I go to the cinema on my own, during the day, when a film has been showing for a long time. I sit at the back. That way I minimise the risk of encountering rustling, slurping, and theatrical whisperings that generally include “Who’s that, again?” when it isn’t George Clooney; “What’s happened?” from the hefty woman just back with yet more popcorn; and “This is crap” when there hasn’t been an explosion for a while or subtitles appear.

Why come to the cinema if you can’t concentrate for longer than an episode of Big Brother? And since a lot of people can’t, why not have bouncers to throw them out? You go to the pub, you’re supposed to behave yourself. If you don’t, you’re out. Why not in a cinema? You could hire big librarians to do the job.

But I made a bit of a mistake the other day and went to see Avatar when it first came out. Sure enough, a group of kids armed to the teeth with large bags of popcorn (not buckets, but bags. They buy from Sainsbury's because it's cheaper, I suppose) plonked themselves down in the aisle in front of me talking loudly. Steady on, I told myself. They’re just excited and it’s only the adverts.

Steady on, I told myself a few minutes later. They’re really excited and hey - it’s only the trailers.

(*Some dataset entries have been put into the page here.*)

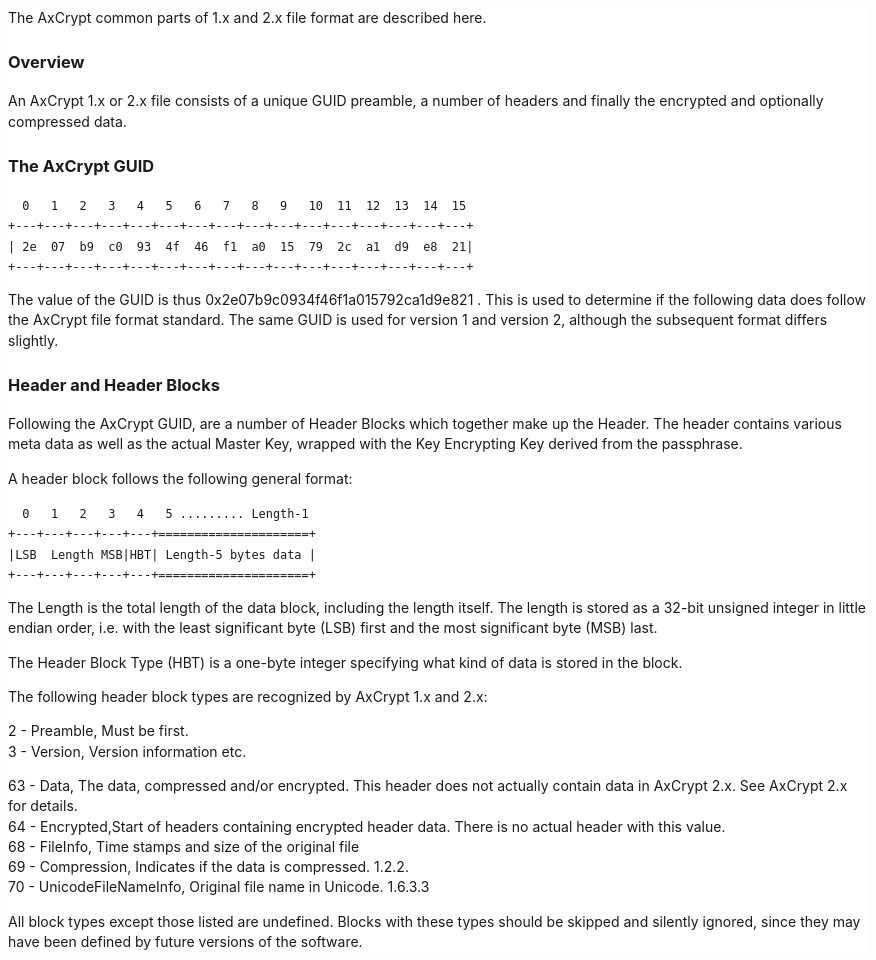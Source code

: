 The AxCrypt common parts of 1.x and 2.x file format are described here. 

### Overview

An AxCrypt 1.x or 2.x file consists of a unique GUID preamble, a number of headers and finally
the encrypted and optionally compressed data. 

### The AxCrypt GUID

```text
  0   1   2   3   4   5   6   7   8   9   10  11  12  13  14  15  
+---+---+---+---+---+---+---+---+---+---+---+---+---+---+---+---+  
| 2e  07  b9  c0  93  4f  46  f1  a0  15  79  2c  a1  d9  e8  21|  
+---+---+---+---+---+---+---+---+---+---+---+---+---+---+---+---+  
```

The value of the GUID is thus 0x2e07b9c0934f46f1a015792ca1d9e821 . This is used to
determine if the following data does follow the AxCrypt file format standard. The same GUID is
used for version 1 and version 2, although the subsequent format differs slightly. 

### Header and Header Blocks

Following the AxCrypt GUID, are a number of Header Blocks which together make up the
Header. The header contains various meta data as well as the actual Master Key, wrapped with
the Key Encrypting Key derived from the passphrase. 

A header block follows the following general format: 

```text
  0   1   2   3   4   5 ......... Length-1  
+---+---+---+---+---+=====================+  
|LSB  Length MSB|HBT| Length-5 bytes data |  
+---+---+---+---+---+=====================+  
```

The Length is the total length of the data block, including the length itself. The length is stored
as a 32-bit unsigned integer in little endian order, i.e. with the least significant byte (LSB) first
and the most significant byte (MSB) last. 

The Header Block Type (HBT) is a one-byte integer specifying what kind of data is stored in the
block. 

The following header block types are recognized by AxCrypt 1.x and 2.x: 

2 - Preamble, Must be first.  
3 - Version, Version information etc. 

63 - Data, The data, compressed and/or encrypted. This header does not actually contain data
in AxCrypt 2.x. See AxCrypt 2.x for details.  
64 - Encrypted,Start of headers containing encrypted header data. There is no actual header
with this value.  
68 - FileInfo, Time stamps and size of the original file  
69 - Compression, Indicates if the data is compressed. 1.2.2.  
70 - UnicodeFileNameInfo, Original file name in Unicode. 1.6.3.3 

All block types except those listed are undefined. Blocks with these types should be skipped
and silently ignored, since they may have been defined by future versions of the software.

This is ridiculous, I told myself a few minutes after that. They might be excited, but the bloody film has started now. How can a bag of popcorn make so much noise? I though popcorn came in rustle-free buckets, anyway. I start tensing up. I look around, but nobody else seems to even notice. I’m sweating a little bit. I reach into my pocket and furiously pull out the last of my jellybeans – which have been emptied from their packet to avoid crinkling. I munch away trying to concentrate on the film but it’s no good, even if I have developed a strange attraction to Neytiri.

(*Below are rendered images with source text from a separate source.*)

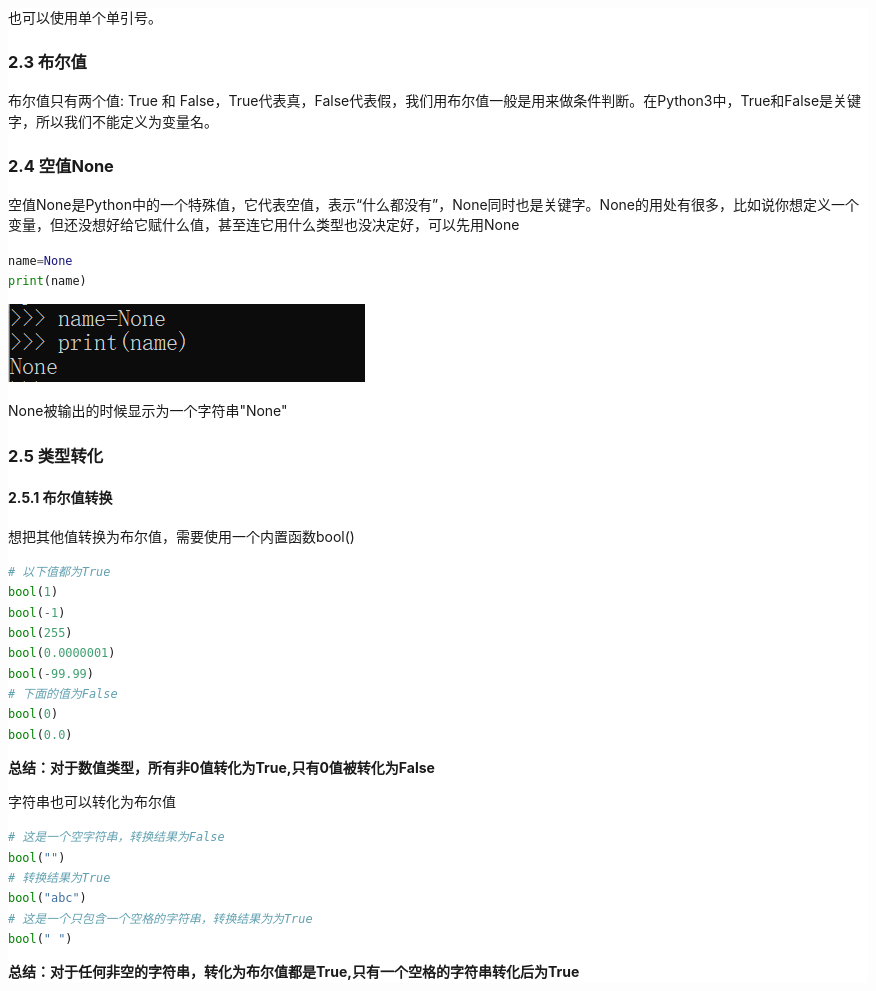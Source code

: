 也可以使用单个单引号。

### 2.3 布尔值

布尔值只有两个值: True 和 False，True代表真，False代表假，我们用布尔值一般是用来做条件判断。在Python3中，True和False是关键字，所以我们不能定义为变量名。

### 2.4 空值None

空值None是Python中的一个特殊值，它代表空值，表示“什么都没有”，None同时也是关键字。None的用处有很多，比如说你想定义一个变量，但还没想好给它赋什么值，甚至连它用什么类型也没决定好，可以先用None

```python
name=None
print(name)
```

![image-20230924150304748](python编程基础/image-20230924150304748.png)

None被输出的时候显示为一个字符串"None"

### 2.5 类型转化

#### 2.5.1 布尔值转换

想把其他值转换为布尔值，需要使用一个内置函数bool()

```python
# 以下值都为True
bool(1)
bool(-1)
bool(255)
bool(0.0000001)
bool(-99.99)
# 下面的值为False
bool(0)
bool(0.0)
```

**总结：对于数值类型，所有非0值转化为True,只有0值被转化为False**

字符串也可以转化为布尔值

```python
# 这是一个空字符串，转换结果为False
bool("")
# 转换结果为True
bool("abc")
# 这是一个只包含一个空格的字符串，转换结果为为True
bool(" ")
```

**总结：对于任何非空的字符串，转化为布尔值都是True,只有一个空格的字符串转化后为True**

What am I going to do? Let’s face it, nobody else is going to say anything. Loud people have no shame. You ask them to keep it down, they’ll have a go at you and everyone will turn and look and you’ll be embarrassed.

Worse, they might call their psycho elder brothers who’ll then be waiting to shut you up after the show. And the real cheek of it is they won’t leave to make the call, even though you’re supposed to switch your mobile phone off before the show.

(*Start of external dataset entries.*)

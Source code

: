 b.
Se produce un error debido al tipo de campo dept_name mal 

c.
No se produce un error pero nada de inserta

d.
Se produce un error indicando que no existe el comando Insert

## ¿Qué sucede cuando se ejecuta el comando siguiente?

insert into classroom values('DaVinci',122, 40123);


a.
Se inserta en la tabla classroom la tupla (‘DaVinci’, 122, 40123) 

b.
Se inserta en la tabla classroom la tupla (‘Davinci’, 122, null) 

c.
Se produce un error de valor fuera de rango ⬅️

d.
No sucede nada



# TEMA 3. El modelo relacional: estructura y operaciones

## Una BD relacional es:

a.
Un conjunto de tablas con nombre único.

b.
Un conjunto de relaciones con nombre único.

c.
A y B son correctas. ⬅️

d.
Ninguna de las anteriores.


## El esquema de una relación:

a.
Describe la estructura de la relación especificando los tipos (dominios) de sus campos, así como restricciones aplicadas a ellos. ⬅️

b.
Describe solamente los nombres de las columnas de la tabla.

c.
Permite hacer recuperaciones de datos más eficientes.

Perhaps I’ll outshame them. They won’t expect that. They can have a go at decent people, but what if I pretend I’m a complete nutcase? I could launch a volley of abuse that shows I just don’t care, maaaan, and shock them out of their greasy spotty skins. I could even pour water over them from the bottle I bought from the shop next door for one third of the price the cinema sells it for.

These 3D glasses make me feel a bit of a plonker though, especially since they are balance on the end of my nose on top of my normal glasses.

(By the way, you can’t use the glasses they give you for 3D films as sunglasses. I wonder how many people have felt disappointed by that.)

OK, I can go out and ask one of the staff to do the job for me. But they’ll know it was me and it would make me look like a snitch. As soon as the member of staff leaves, they’ll turn around and tease me. But that’s all. Does snitching deserve a good beating from the insane older brother? Nope.

But deep down, despite my fury, I know I’m not going to say anything though. If I do, they’ll just giggle and carry on and that would make me look pathetic.

So I don’t say anything and just mutter. And the person behind tells ME to keep quiet. And do you know what? I do.